Nel carcere di Novara per poter portare a un famigliare detenuto uno spicchio di parmigiano, un po’ di frutta di stagione, un barattolo di miele – secondo l’elenco dei generi alimentari consentiti e all’interno dei pacchi mensilmente permessi dal regolamento penitenziario – è obbligatorio fargli avere anche pantaloni, camicie, maglioni secondo il principio della parità di peso. Per due chili di pesche serviranno quattro o cinque paia di jeans (sarebbe sciocco usare pantaloni di flanella, di peso senz’altro più modesto). Per qualche mozzarella potrebbero bastare un paio di felpe. E via dicendo. Ciò anche se questi indumenti non servono al parente recluso, perché ne ha già a sufficienza e certamente non sente il bisogno di prodursi in grandi sfilate per il corridoio della sezione.

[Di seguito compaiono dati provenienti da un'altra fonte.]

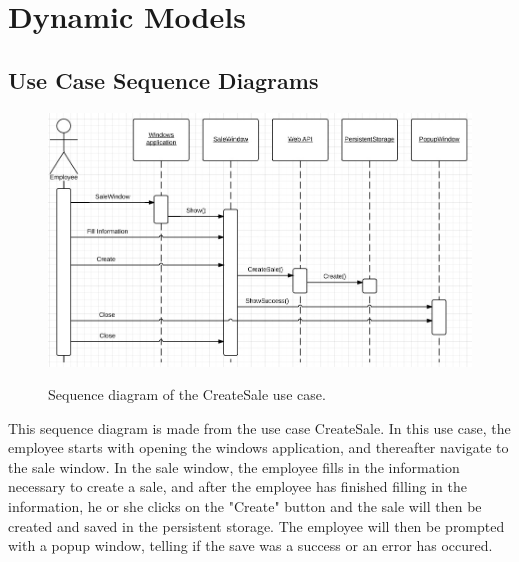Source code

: \section{Dynamic Models}

\subsection{Use Case Sequence Diagrams}
\begin{figure}[H]
	\centering
		\includegraphics[width=\textwidth]{Figures/SequenceDiagram-CreateSale}\\
	\caption{Sequence diagram of the CreateSale use case.}
  \label{fig:SequenceDiagram-CreateSale}
\end{figure}

This sequence diagram is made from the use case CreateSale. 
In this use case, the employee starts with opening the windows application, and thereafter navigate to the sale window. In the sale window, the employee fills in the information necessary to create a sale, and after the employee has finished filling in the information, he or she clicks on the "Create" button and the sale will then be created and saved in the persistent storage. The employee will then be prompted with a popup window, telling if the save was a success or an error has occured.

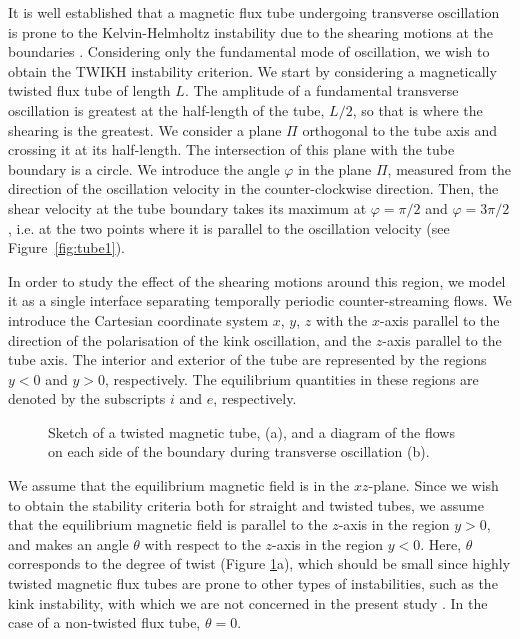 \documentclass[12pt]{ociamthesis}
\begin{document}
It is well established that a magnetic flux tube undergoing transverse oscillation is prone to the Kelvin-Helmholtz instability due to the shearing motions at the boundaries \citep{Terradas2008}.
Considering only the fundamental mode of oscillation, we wish to obtain the TWIKH instability criterion. We start by considering a magnetically twisted flux tube of length $L$.
The amplitude of a fundamental transverse oscillation is greatest at the half-length of the tube, $L/2$, so that is where the shearing is the greatest.
We consider a plane $\Pi$ orthogonal to the tube axis and crossing it at its half-length. The intersection of this plane with the tube boundary is a circle.
We introduce the angle $\varphi$ in the plane $\Pi$, measured from the direction of the oscillation velocity in the counter-clockwise direction.
Then, the shear velocity at the tube boundary takes its maximum at $\varphi = \pi/2$ and $\varphi = 3\pi/2$\/, i.e. at the two points where it is parallel to the oscillation velocity (see Figure~\ref{fig:tube1}).

In order to study the effect of the shearing motions around this region, we model it as a single interface separating temporally periodic counter-streaming flows.
We introduce the Cartesian coordinate system $x$, $y$, $z$ with the $x$\/-axis parallel to the direction of the polarisation of the kink oscillation, and the $z$\/-axis parallel to the tube axis.
The interior and exterior of the tube are represented by the regions $y < 0$ and $y > 0$, respectively.
The equilibrium quantities in these regions are denoted by the subscripts $i$ and $e$\/, respectively.

\begin{figure}[t]
\centering
{}
\hfill
{}
\caption{Sketch of a twisted magnetic tube, (a), and a diagram of the flows on each side of the boundary during transverse oscillation (b).}
\label{fig:tube_interface}
\end{figure}

We assume that the equilibrium magnetic field is in the $xz$\/-plane.
Since we wish to obtain the stability criteria both for straight and twisted tubes, we assume that the equilibrium magnetic field is parallel to the $z$-axis in the region $y > 0$, and makes an angle $\theta$ with respect to the $z$-axis in the region $y < 0$.
Here, $\theta$ corresponds to the degree of twist (Figure \ref{fig:tube_interface}a), which should be small since highly twisted magnetic flux tubes are prone to other types of instabilities, such as the kink instability, with which we are not concerned in the present study \citep[e.g.][]{Shafranov1958, Kruskal1958, Hood1979}.
In the case of a non-twisted flux tube, $\theta = 0$.
\end{document}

“Ho tre cambi treno”, ci scrive una signora che purtroppo si trova nella situazione di dover far visita a un parente detenuto a Novara, “e sono obbligata a trascinarmi 20 kg di peso quando potrei portare solo 10 kg di alimenti in quanto porto il vestiario solo nei cambi stagione. Finito il colloquio mi viene restituito dal mio familiare lo stesso vestiario utilizzato solo per far passare il cibo”.

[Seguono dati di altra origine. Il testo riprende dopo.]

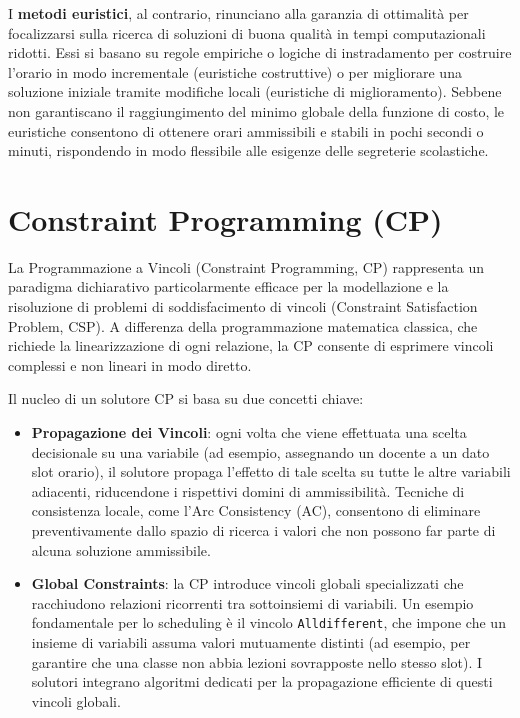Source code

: I \textbf{metodi euristici}, al contrario, rinunciano alla garanzia di ottimalità per focalizzarsi sulla ricerca di soluzioni di buona qualità in tempi computazionali ridotti. Essi si basano su regole empiriche o logiche di instradamento per costruire l'orario in modo incrementale (euristiche costruttive) o per migliorare una soluzione iniziale tramite modifiche locali (euristiche di miglioramento). Sebbene non garantiscano il raggiungimento del minimo globale della funzione di costo, le euristiche consentono di ottenere orari ammissibili e stabili in pochi secondi o minuti, rispondendo in modo flessibile alle esigenze delle segreterie scolastiche.

\section{Constraint Programming (CP)}
\label{sec:constraint-programming-cap2}

La Programmazione a Vincoli (Constraint Programming, CP) rappresenta un paradigma dichiarativo particolarmente efficace per la modellazione e la risoluzione di problemi di soddisfacimento di vincoli (Constraint Satisfaction Problem, CSP). A differenza della programmazione matematica classica, che richiede la linearizzazione di ogni relazione, la CP consente di esprimere vincoli complessi e non lineari in modo diretto.

Il nucleo di un solutore CP si basa su due concetti chiave:
\begin{itemize}
    \item \textbf{Propagazione dei Vincoli}: ogni volta che viene effettuata una scelta decisionale su una variabile (ad esempio, assegnando un docente a un dato slot orario), il solutore propaga l'effetto di tale scelta su tutte le altre variabili adiacenti, riducendone i rispettivi domini di ammissibilità. Tecniche di consistenza locale, come l'Arc Consistency (AC), consentono di eliminare preventivamente dallo spazio di ricerca i valori che non possono far parte di alcuna soluzione ammissibile.
    \item \textbf{Global Constraints}: la CP introduce vincoli globali specializzati che racchiudono relazioni ricorrenti tra sottoinsiemi di variabili. Un esempio fondamentale per lo scheduling è il vincolo \texttt{Alldifferent}, che impone che un insieme di variabili assuma valori mutuamente distinti (ad esempio, per garantire che una classe non abbia lezioni sovrapposte nello stesso slot). I solutori integrano algoritmi dedicati per la propagazione efficiente di questi vincoli globali.
\end{itemize}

Abbiamo chiesto spiegazioni alla direzione del carcere. Ci è stato detto che la norma trova fondamento in un articolo del Regolamento Penitenziario che afferma quanto segue: “I detenuti e gli internati possono ricevere quattro pacchi al mese complessivamente di peso non superiore a venti chili, contenente esclusivamente generi di abbigliamento, ovvero, nei casi e con le modalità stabiliti dal regolamento interno, anche generi alimentari di consumo comune che non richiedono manomissioni in sede di controllo”. Siccome il cibo è, in questo articolo di legge, subordinato al vestiario, è conseguenza logica – sostiene la direzione – che non possa avere un peso superiore a esso.

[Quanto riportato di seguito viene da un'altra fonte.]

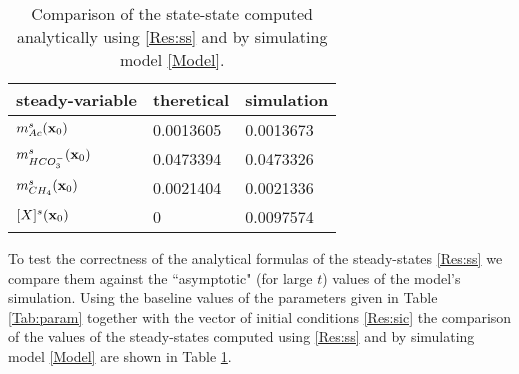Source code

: \documentclass[a4paper, 12pt]{article}
\begin{document}
\smallskip

\begin{table}[t!]
\begin{center}
\begin{tabular}{l|l|l}
steady-variable 				&theretical 	& simulation\\
\hline
$m^{s}_{Ac}(\mathbf{x}_0)$ 			&0.0013605	& 0.0013673\\
$m^{s}_{HCO_3^-}(\mathbf{x}_0)$ 		&0.0473394	& 0.0473326\\
$m^{s}_{CH_4}(\mathbf{x}_0)$			&0.0021404	& 0.0021336\\
$[X]^{s}(\mathbf{x}_0) $				&0			& 0.0097574\\
\hline
\end{tabular}
\caption{Comparison of the state-state computed analytically using \eqref{Res:ss} and by simulating model \eqref{Model}.}\label{Fig:sscomp}
\end{center}
\end{table}

To test the correctness of the analytical formulas  of the steady-states \eqref{Res:ss} we compare them against the ``asymptotic" (for large $t$) values of the model's simulation. Using the baseline values of the parameters given in Table \ref{Tab:param} together with the vector of initial conditions  \eqref{Res:sic} the comparison of the values of the steady-states  computed using \eqref{Res:ss} and by simulating model \eqref{Model} are shown in Table \ref{Fig:sscomp}.

%
%
%



\end{document}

La legge rinvia i casi e le modalità di consegna dei generi alimentari al regolamento di Istituto, cioè a un atto scritto a più mani da tanti operatori e avallato dal Dipartimento dell’Amministrazione Penitenziaria. Non è chiaro se a Novara ci sia un regolamento di Istituto oppure se la decisione sia esito di un ordine di servizio del direttore. Sta di fatto che la decisione di prevedere che ogni pacco portato da un familiare a un detenuto debba presentare un peso equivalente di cibo e vestiti non trova alcun fondamento obbligato nella legge e dovrebbe indurre a una diversa interpretazione della stessa. È una decisione illogica, irrazionale e vessatoria nei confronti dei poveri familiari i quali, va ricordato, sono persone innocenti troppo spesso trattate come criminali. Il buon senso è sempre un’ottima misura di governo per chi dirige un carcere, così come per chi dirige un ospedale, una scuola, un ufficio e via dicendo. Non bisogna complicare inutilmente esistenze già complicate di loro. Purtroppo di stravaganze come questa ne abbiamo incrociate tante nel nostro sistema penitenziario. E spesso facevano ben più danno di dieci chili su tre cambi di treno.